DataFrame visualization

DataFrame visualization depends on graphviz and the graphviz package for Python.

>>> df = iris.groupby('name').agg(id=iris.sepalwidth.sum())
>>> df = df[df.name, df.id + 3]
>>> df.visualize()

The computation process shows that PyODPS DataFrame combines the groupby operation and the column filtering operation.

>>> df = iris.groupby('name').agg(id=iris.sepalwidth.sum()).cache()
>>> df2 = df[df.name, df.id + 3]
>>> df2.visualize()

The entire execution process runs in two steps because a cache operation is performed.

View compiled results at the MaxCompute SQL backend

Call the compile method to view compiled results of SQL statements at the MaxCompute SQL backend.

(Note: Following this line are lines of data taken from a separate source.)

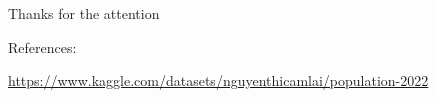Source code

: \documentclass[
	11pt, %
]{beamer}
\begin{document}
\begin{frame}[plain] %
	\begin{center}
		{\Huge Thanks for the attention}
		
		\bigskip\bigskip %
		
		{\LARGE References:}
		
		\bigskip
		\small

		\url{https://www.kaggle.com/datasets/nguyenthicamlai/population-2022}

	\end{center}
\end{frame}




	
	
	
	
	
\end{document}
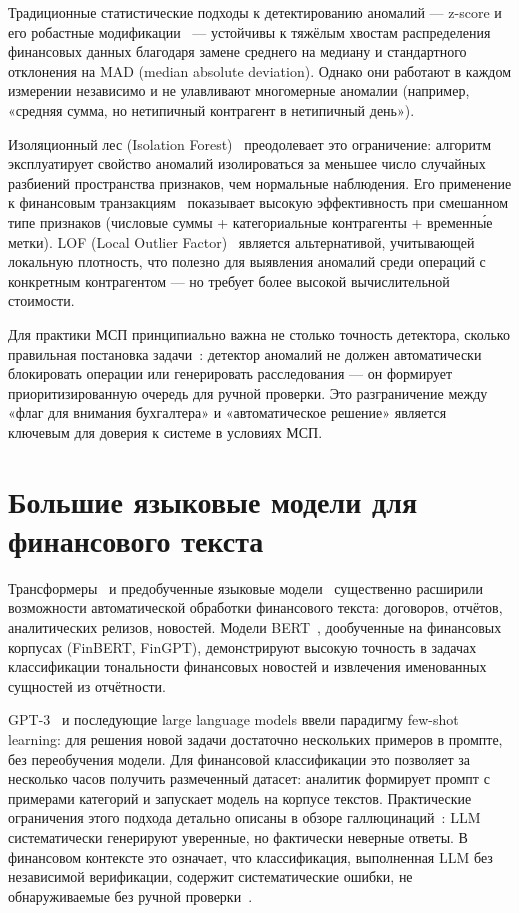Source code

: Традиционные статистические подходы к детектированию аномалий --- z-score и его робастные модификации~\cite{rousseeuw1993alternatives} --- устойчивы к тяжёлым хвостам распределения финансовых данных благодаря замене среднего на медиану и стандартного отклонения на MAD (median absolute deviation). Однако они работают в каждом измерении независимо и не улавливают многомерные аномалии (например, «средняя сумма, но нетипичный контрагент в нетипичный день»).

Изоляционный лес (Isolation Forest)~\cite{liu2008isolation} преодолевает это ограничение: алгоритм эксплуатирует свойство аномалий изолироваться за меньшее число случайных разбиений пространства признаков, чем нормальные наблюдения. Его применение к финансовым транзакциям~\cite{lopezdeprado2018advances} показывает высокую эффективность при смешанном типе признаков (числовые суммы + категориальные контрагенты + временны́е метки). LOF (Local Outlier Factor)~\cite{breunig2000lof} является альтернативой, учитывающей локальную плотность, что полезно для выявления аномалий среди операций с конкретным контрагентом --- но требует более высокой вычислительной стоимости.

Для практики МСП принципиально важна не столько точность детектора, сколько правильная постановка задачи~\cite{chandola2009anomaly}: детектор аномалий не должен автоматически блокировать операции или генерировать расследования --- он формирует приоритизированную очередь для ручной проверки. Это разграничение между «флаг для внимания бухгалтера» и «автоматическое решение» является ключевым для доверия к системе в условиях МСП.

\section{Большие языковые модели для финансового текста}

Трансформеры~\cite{vaswani2017attention} и предобученные языковые модели~\cite{devlin2018bert,brown2020language} существенно расширили возможности автоматической обработки финансового текста: договоров, отчётов, аналитических релизов, новостей. Модели BERT~\cite{devlin2018bert}, дообученные на финансовых корпусах (FinBERT, FinGPT), демонстрируют высокую точность в задачах классификации тональности финансовых новостей и извлечения именованных сущностей из отчётности.

GPT-3~\cite{brown2020language} и последующие large language models ввели парадигму few-shot learning: для решения новой задачи достаточно нескольких примеров в промпте, без переобучения модели. Для финансовой классификации это позволяет за несколько часов получить размеченный датасет: аналитик формирует промпт с примерами категорий и запускает модель на корпусе текстов. Практические ограничения этого подхода детально описаны в обзоре галлюцинаций~\cite{ji2023survey}: LLM систематически генерируют уверенные, но фактически неверные ответы. В финансовом контексте это означает, что классификация, выполненная LLM без независимой верификации, содержит систематические ошибки, не обнаруживаемые без ручной проверки~\cite{ji2023survey}.

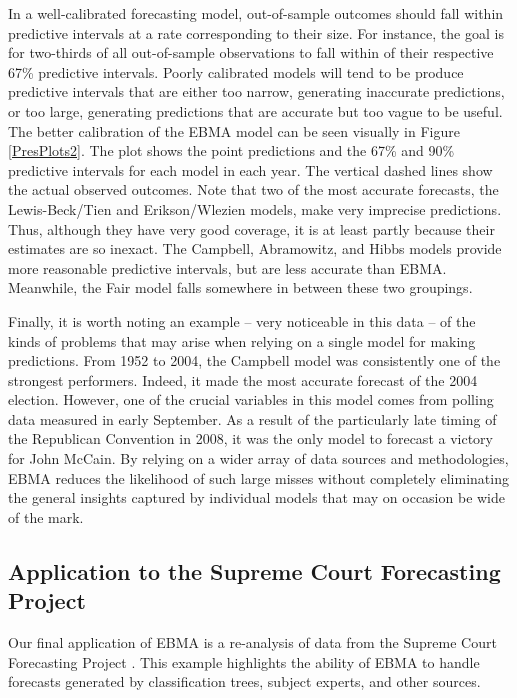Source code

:  In a well-calibrated forecasting model, out-of-sample outcomes should
 fall within predictive intervals at a rate corresponding to their
 size.  For instance, the goal is for two-thirds of all out-of-sample
 observations to fall within of their respective 67\% predictive
 intervals.  Poorly calibrated models will tend to be produce
 predictive intervals that are either too narrow, generating
 inaccurate predictions, or too large, generating predictions that are
 accurate but too vague to be useful.  The better calibration of the
 EBMA model can be seen visually in Figure \ref{PresPlots2}.  The plot
 shows the point predictions and the 67\% and 90\% predictive
 intervals for each model in each year.  The vertical dashed lines
 show the actual observed outcomes.  Note that two of the most
 accurate forecasts, the Lewis-Beck/Tien and Erikson/Wlezien models,
 make very imprecise predictions.  Thus, although they have very good
 coverage, it is at least partly because their estimates are so
 inexact.  The Campbell, Abramowitz, and Hibbs models provide more
 reasonable predictive intervals, but are less accurate than
 EBMA. Meanwhile, the Fair model falls somewhere in between these two
 groupings.


 Finally, it is worth noting an example -- very noticeable in this
 data -- of the kinds of problems that may arise when relying on a
 single model for making predictions.  From 1952 to 2004, the Campbell
 model was consistently one of the strongest performers.  Indeed, it
 made the most accurate forecast of the 2004 election.  However, one
 of the crucial variables in this model comes from polling data
 measured in early September.  As a result of the particularly late
 timing of the Republican Convention in 2008, it was the only model to
 forecast a victory for John McCain.  By relying on a wider array of
 data sources and methodologies, EBMA reduces the likelihood of such
 large misses without completely eliminating the general insights
 captured by individual models that may on occasion be wide of the
 mark.


\subsection{Application to the Supreme Court Forecasting Project}

Our final application of EBMA is a re-analysis of data from the
Supreme Court Forecasting Project \citep{Ruger:2004,
  Martin:2004}.
This example highlights the ability of EBMA to handle forecasts
generated by classification trees, subject experts, and other sources.

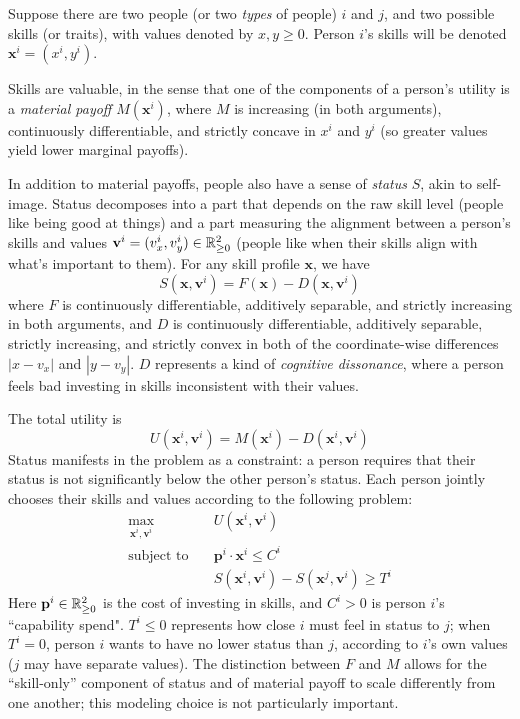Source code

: \documentclass[../../../main.tex]{subfiles}
\begin{document}
\begin{definition}
    Suppose there are two people (or two \textit{types} of people) $i$ and $j$, and two possible skills (or traits), with values denoted by $x,y\geq 0$.
    Person $i$'s skills will be denoted $\mathbf{x}^i=(x^i,y^i)$.

    Skills are valuable, in the sense that one of the components of a person's utility is a \textit{material payoff} $M(\mathbf{x}^i)$, where $M$ is increasing (in both arguments), continuously differentiable, and strictly concave in $x^i$ and $y^i$ (so greater values yield lower marginal payoffs).

    In addition to material payoffs, people also have a sense of \textit{status} $S$, akin to self-image. 
    Status decomposes into a part that depends on the raw skill level (people like being good at things) and a part measuring the alignment between a person's skills and values $\mathbf{v}^i=(v_x^i,v_y^i)\in \mathbb{R}^2_{\geq 0}$ (people like when their skills align with what's important to them).
    For any skill profile $\mathbf{x}$, we have
    \begin{equation*}
        S(\mathbf{x},\mathbf{v}^i)=F(\mathbf{x})-D(\mathbf{x},\mathbf{v}^i)
    \end{equation*}
    where $F$ is continuously differentiable, additively separable, and strictly increasing in both arguments, and $D$ is continuously differentiable, additively separable, strictly increasing, and strictly convex in both of the coordinate-wise differences $|x-v_x|$ and $|y-v_y|$. 
    $D$ represents a kind of \textit{cognitive dissonance}, where a person feels bad investing in skills inconsistent with their values.

    The total utility is 
    \begin{equation*}
        U(\mathbf{x}^i,\mathbf{v}^i)=M(\mathbf{x}^i)-D(\mathbf{x}^i,\mathbf{v}^i)
    \end{equation*}
    Status manifests in the problem as a constraint: a person requires that their status is not significantly below the other person's status. 
    Each person jointly chooses their skills and values according to the following problem:
    \begin{align*}
        \max_{\mathbf{x}^i,\mathbf{v}^i} \quad &U(\mathbf{x}^i,\mathbf{v}^i)\\
        \textrm{subject to}\quad & \mathbf{p}^i\cdot \mathbf{x}^i\leq C^i\\
        & S(\mathbf{x}^i,\mathbf{v}^i)-S(\mathbf{x}^j,\mathbf{v}^i)\geq T^i
    \end{align*}
    Here $\mathbf{p}^i\in \mathbb{R}^2_{\geq 0}$ is the cost of investing in skills, and $C^i>0$ is person $i$'s ``capability spend".
    $T^i\leq 0$ represents how close $i$ must feel in status to $j$; when $T^i=0$, person $i$ wants to have no lower status than $j$, according to $i$'s own values ($j$ may have separate values).
    The distinction between $F$ and $M$ allows for the ``skill-only'' component of status and of material payoff to scale differently from one another; this modeling choice is not particularly important.


\end{definition}
\end{document}
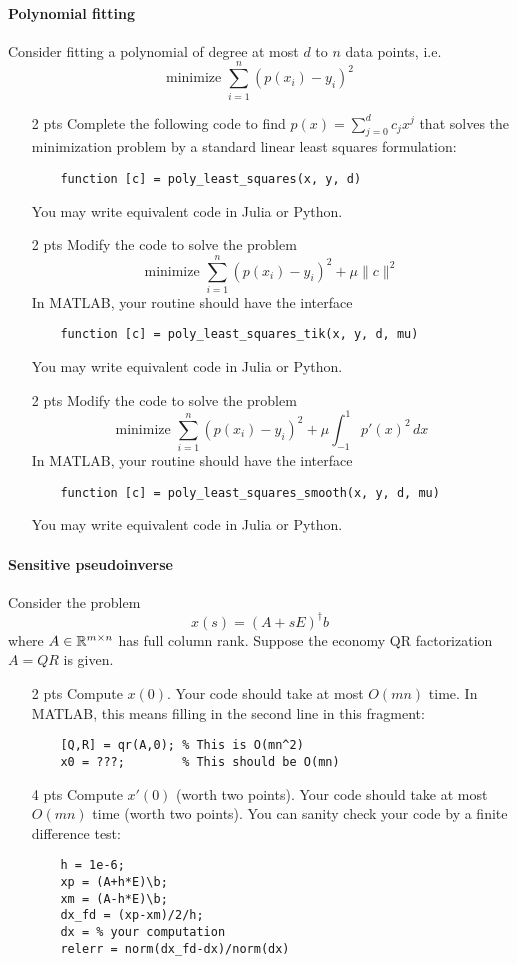 \documentclass[12pt, leqno]{article} %
\begin{document}
\paragraph*{Polynomial fitting}
Consider fitting a polynomial of degree at most $d$
to $n$ data points, i.e.
\[
  \mbox{minimize } \sum_{i=1}^n (p(x_i)-y_i)^2
\]
\begin{itemize}
\item[2 pts]
  Complete the following code to find $p(x) = \sum_{j=0}^d c_j x^j$
  that solves the minimization problem by a standard
  linear least squares formulation:
  \begin{lstlisting}
    function [c] = poly_least_squares(x, y, d)
  \end{lstlisting}
  You may write equivalent code in Julia or Python.
\item[2 pts]
  Modify the code to solve the problem
  \[
    \mbox{minimize } \sum_{i=1}^n (p(x_i)-y_i)^2 +
    \mu \|c\|^2
  \]
  In MATLAB, your routine should have the interface
  \begin{lstlisting}
    function [c] = poly_least_squares_tik(x, y, d, mu)
  \end{lstlisting}
  You may write equivalent code in Julia or Python.
\item[2 pts]
  Modify the code to solve the problem
  \[
    \mbox{minimize } \sum_{i=1}^n (p(x_i)-y_i)^2 +
    \mu \int_{-1}^1 p'(x)^2 \, dx
    \]
  In MATLAB, your routine should have the interface
  \begin{lstlisting}
    function [c] = poly_least_squares_smooth(x, y, d, mu)
  \end{lstlisting}
  You may write equivalent code in Julia or Python.
\end{itemize}


\paragraph*{Sensitive pseudoinverse}
Consider the problem
\[
  x(s) = (A+sE)^\dagger b
\]
where $A \in \mathbb{R}^{m \times n}$ has full column rank.  Suppose
the economy QR factorization $A = QR$ is given.
\begin{itemize}
\item[2 pts]
  Compute $x(0)$.  Your code should take at most $O(mn)$ time.  In MATLAB,
  this means filling in the second line in this fragment:
  \begin{lstlisting}
    [Q,R] = qr(A,0); % This is O(mn^2)
    x0 = ???;        % This should be O(mn)
  \end{lstlisting}
\item[4 pts]
  Compute $x'(0)$ (worth two points).
  Your code should take at most $O(mn)$ time (worth two points).
  You can sanity check your code by a finite difference test:
  \begin{lstlisting}
    h = 1e-6;
    xp = (A+h*E)\b;
    xm = (A-h*E)\b;
    dx_fd = (xp-xm)/2/h;
    dx = % your computation
    relerr = norm(dx_fd-dx)/norm(dx)
  \end{lstlisting}
\end{itemize}
\end{document}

>>> df = iris.groupby('name').agg(sepalwidth=iris.sepalwidth.max())
>>> df.compile()
Stage 1:

SQL compiled:

SELECT
  t1.`name`,
  MAX(t1.`sepalwidth`) AS `sepalwidth`
FROM test_pyodps_dev.`pyodps_iris` t1
GROUP BY
  t1.`name`

Perform local debugging by using the pandas computation backend

If you use MaxCompute tables as the sources for DataFrame objects, the system does not compile or perform some operations at the MaxCompute SQL backend. Instead, the system uses the MaxCompute Tunnel service to download data. This way, the system does not need to wait for the MaxCompute SQL backend to schedule download tasks. This allows you to download small amounts of data from MaxCompute to a local directory and use the pandas computation backend to compile and debug code. You can perform the following debugging operations:

Select all or some rows of data from a non-partitioned table, or filter the column data, and then calculate the number of specified rows. The column filtering operation does not compute column values.
Select all or some rows of data from all or the first several partition columns that are specified in a partitioned table, or filter the column data, and then calculate the number of the specified rows.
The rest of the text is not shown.